::: Source information

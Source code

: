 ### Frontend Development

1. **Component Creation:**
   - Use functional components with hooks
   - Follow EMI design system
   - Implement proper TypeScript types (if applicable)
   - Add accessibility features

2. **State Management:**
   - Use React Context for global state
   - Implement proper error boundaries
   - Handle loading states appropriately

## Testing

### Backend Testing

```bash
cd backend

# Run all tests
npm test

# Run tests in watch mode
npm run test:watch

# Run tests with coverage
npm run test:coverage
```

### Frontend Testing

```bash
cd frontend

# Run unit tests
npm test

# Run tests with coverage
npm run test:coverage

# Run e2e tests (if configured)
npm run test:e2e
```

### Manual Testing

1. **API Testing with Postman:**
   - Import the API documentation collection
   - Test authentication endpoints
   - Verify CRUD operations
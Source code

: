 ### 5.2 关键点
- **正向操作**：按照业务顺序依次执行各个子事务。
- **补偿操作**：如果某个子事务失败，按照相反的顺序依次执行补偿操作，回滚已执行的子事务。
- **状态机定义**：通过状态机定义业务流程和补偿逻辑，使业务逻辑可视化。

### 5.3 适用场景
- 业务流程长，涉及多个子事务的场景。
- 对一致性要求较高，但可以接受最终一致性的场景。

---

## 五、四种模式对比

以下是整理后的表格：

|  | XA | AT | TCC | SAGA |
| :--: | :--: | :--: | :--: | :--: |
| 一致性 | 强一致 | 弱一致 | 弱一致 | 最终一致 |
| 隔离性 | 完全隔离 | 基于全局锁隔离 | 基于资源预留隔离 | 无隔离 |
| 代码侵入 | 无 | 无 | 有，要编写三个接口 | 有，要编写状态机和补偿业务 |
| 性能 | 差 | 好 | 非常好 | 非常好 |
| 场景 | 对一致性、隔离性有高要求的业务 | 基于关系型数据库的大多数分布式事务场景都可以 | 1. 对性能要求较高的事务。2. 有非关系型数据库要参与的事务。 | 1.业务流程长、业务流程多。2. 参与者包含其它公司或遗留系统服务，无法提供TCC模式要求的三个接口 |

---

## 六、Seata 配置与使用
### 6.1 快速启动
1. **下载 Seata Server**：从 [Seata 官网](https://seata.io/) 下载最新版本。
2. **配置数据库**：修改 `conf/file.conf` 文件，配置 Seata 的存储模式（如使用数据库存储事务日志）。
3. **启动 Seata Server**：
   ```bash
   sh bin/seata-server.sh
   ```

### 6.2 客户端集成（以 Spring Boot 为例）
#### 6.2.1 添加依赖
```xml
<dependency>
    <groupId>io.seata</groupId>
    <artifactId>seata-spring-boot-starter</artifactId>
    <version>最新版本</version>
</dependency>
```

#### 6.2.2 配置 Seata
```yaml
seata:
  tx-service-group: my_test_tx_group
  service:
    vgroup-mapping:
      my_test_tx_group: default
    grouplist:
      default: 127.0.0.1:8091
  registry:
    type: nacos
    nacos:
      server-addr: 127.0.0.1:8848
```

::::::

**Work instructions**
Write out each line of the data that holds the string "default".

**Response box**
      my_test_tx_group: default
      default: 127.0.0.1:8091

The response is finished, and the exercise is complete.